Somewhere in the records below is a line containing "### GetAllowedDomainsOk". Copy that line and everything after it through the end, unchanged.

[Supplied data Boundary: Start]

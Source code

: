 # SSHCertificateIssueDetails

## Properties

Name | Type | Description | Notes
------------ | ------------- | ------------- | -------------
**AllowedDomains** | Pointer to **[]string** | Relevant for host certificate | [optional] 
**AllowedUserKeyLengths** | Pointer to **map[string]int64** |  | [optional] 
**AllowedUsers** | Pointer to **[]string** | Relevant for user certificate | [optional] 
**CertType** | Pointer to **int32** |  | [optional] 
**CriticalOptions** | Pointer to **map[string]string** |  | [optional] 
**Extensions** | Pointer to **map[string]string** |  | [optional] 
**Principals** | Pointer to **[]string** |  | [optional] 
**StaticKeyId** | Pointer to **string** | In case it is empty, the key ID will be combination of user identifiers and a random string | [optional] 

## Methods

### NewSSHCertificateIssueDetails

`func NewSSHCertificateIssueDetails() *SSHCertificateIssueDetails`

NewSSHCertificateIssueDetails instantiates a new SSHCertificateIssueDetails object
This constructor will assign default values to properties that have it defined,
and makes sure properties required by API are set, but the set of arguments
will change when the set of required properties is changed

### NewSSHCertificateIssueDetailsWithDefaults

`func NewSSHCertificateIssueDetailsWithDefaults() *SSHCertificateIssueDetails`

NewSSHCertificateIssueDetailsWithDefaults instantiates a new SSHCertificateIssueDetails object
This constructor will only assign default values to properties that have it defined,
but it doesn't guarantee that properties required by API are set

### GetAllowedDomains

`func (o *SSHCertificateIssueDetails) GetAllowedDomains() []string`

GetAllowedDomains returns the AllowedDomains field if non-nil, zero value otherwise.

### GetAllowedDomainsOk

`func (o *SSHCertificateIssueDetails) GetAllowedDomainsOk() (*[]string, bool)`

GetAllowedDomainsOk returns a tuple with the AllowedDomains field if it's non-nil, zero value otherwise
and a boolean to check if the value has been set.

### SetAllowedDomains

[Supplied data Boundary: End]

• Answer for this exercise:
### GetAllowedDomainsOk

`func (o *SSHCertificateIssueDetails) GetAllowedDomainsOk() (*[]string, bool)`

GetAllowedDomainsOk returns a tuple with the AllowedDomains field if it's non-nil, zero value otherwise
and a boolean to check if the value has been set.

### SetAllowedDomains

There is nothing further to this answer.